Judith Madera works in Black geography and environmental humanities. She is the author of Black Atlas and recent essays about Caribbean environments in the Journal of Transatlantic American Literature and Women’s Studies Quarterly. She delivered the 2016 keynote for the NEH Advanced Institute in Digital Humanities on race and place in Africana Studies
At Wake Forest she teaches about literature of the Americas (Black Atlantic literature, Caribbean studies, and radical ecologies.) She has trained students in GIS and has facilitated a variety of multimedia student learning projects in conjunction with such community organizations as Boys & Girls Club: Garden Club; The Farm at the Children’s Home; Forsyth Animal Control; the Piedmont Environmental Alliance; SECU House and the Yadkin Riverkeeper.

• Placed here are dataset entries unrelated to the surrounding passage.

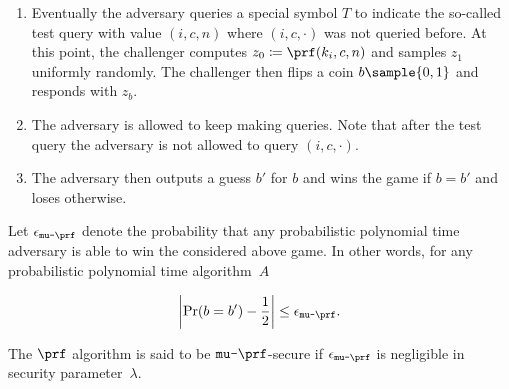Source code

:\documentclass{article}
\begin{document}
{\begin{enumerate}
	\item Eventually the adversary queries a special symbol $T$ to indicate the so-called test query with value $(i,c,n)$ where $(i,c,\cdot)$ was not queried before. At this point, the challenger computes $z_0 \coloneqq \prf(k_i, c,n)$ and samples $z_1$ uniformly randomly. The challenger then flips a coin $b \sample \{0, 1\}$ and responds with $z_b$.
	
	\item The adversary is allowed to keep making queries. Note that after the test query the adversary is not allowed to query $(i,c,\cdot)$.
	
	\item The adversary then outputs a guess $b'$ for $b$ and wins the game if $b = b'$ and loses otherwise.
\end{enumerate}

Let $\epsilon_{\texttt{mu-}\prf}$ denote the probability that any probabilistic polynomial time adversary is able to win the considered above game. In other words, for any probabilistic polynomial time algorithm~$A$	

$$
\left \vert \Pr(b = b') - \frac{1}{2} \right \vert \le \epsilon_{\texttt{mu-}\prf}.
$$

The  $\prf$ algorithm is said to be $\texttt{mu-}\prf$-secure if $\epsilon_{\texttt{mu-}\prf}$ is negligible in security parameter~$\lambda$.







}
\end{document}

David Phillips has focused in his scholarship on the intersection of the fields of public humanities, environmental humanities, and digital humanities. A founding member of the Humanities Institute of Wake Forest University, he is active in digital humanities and public humanities projects, with publications including “Publishing Makerspace: A New Approach to Scholarly Publishing” co-authored for the Proceedings of the Charleston Library Conference.
His interest in academic models that enable public engagement include his co-edited book Creativity and Entrepreneurship: Changing Currents in Education and Public Life (Edward Elgar Press, 2013). In 2013-2016, he participated as a Primary Investigator in the Mellon Foundation funded grant Humanities for the Environment, engaging in both research and course-based environmental humanities investigations of central North Carolina, as web developer for the project’s website, and as director of Wake Forest University’s Community Mapping Project, a collaborative community based research initiative.

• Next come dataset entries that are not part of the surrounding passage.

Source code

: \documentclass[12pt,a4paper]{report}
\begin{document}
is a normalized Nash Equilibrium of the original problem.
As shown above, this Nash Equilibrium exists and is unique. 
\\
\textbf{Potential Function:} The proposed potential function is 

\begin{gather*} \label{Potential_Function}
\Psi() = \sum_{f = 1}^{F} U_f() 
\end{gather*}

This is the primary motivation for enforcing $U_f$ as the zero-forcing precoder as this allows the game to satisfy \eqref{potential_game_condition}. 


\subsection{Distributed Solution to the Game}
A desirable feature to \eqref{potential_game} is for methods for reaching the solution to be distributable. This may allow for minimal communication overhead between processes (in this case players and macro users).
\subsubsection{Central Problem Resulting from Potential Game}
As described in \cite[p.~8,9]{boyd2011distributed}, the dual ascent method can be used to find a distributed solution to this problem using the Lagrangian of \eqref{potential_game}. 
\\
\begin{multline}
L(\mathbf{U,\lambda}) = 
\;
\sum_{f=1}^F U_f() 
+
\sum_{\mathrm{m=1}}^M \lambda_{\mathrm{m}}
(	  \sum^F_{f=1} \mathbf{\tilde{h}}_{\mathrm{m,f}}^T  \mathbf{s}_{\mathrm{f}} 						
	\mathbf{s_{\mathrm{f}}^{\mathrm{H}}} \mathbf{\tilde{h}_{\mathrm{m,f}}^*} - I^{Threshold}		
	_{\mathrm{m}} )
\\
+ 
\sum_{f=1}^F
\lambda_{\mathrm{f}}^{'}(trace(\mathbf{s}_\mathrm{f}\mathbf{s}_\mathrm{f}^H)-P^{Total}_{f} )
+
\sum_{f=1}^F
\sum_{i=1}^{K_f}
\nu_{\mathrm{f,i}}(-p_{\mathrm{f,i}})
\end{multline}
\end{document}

With an academic background in urban planning, planning history, architecture and urban design, Phillips has utilized his knowledge in place-based, community-based and culture studies to examine the relationship between the humanities, community, and design. Community organizations he has worked with in forging partnerships for student research projects and the Community Mapping Project include the Second Harvest Food Bank of Northwest NC, the Sierra Club, Forsyth Backpack Program, Piedmont Environmental Alliance, Yadkin Riverkeeper, and Forsyth Futures.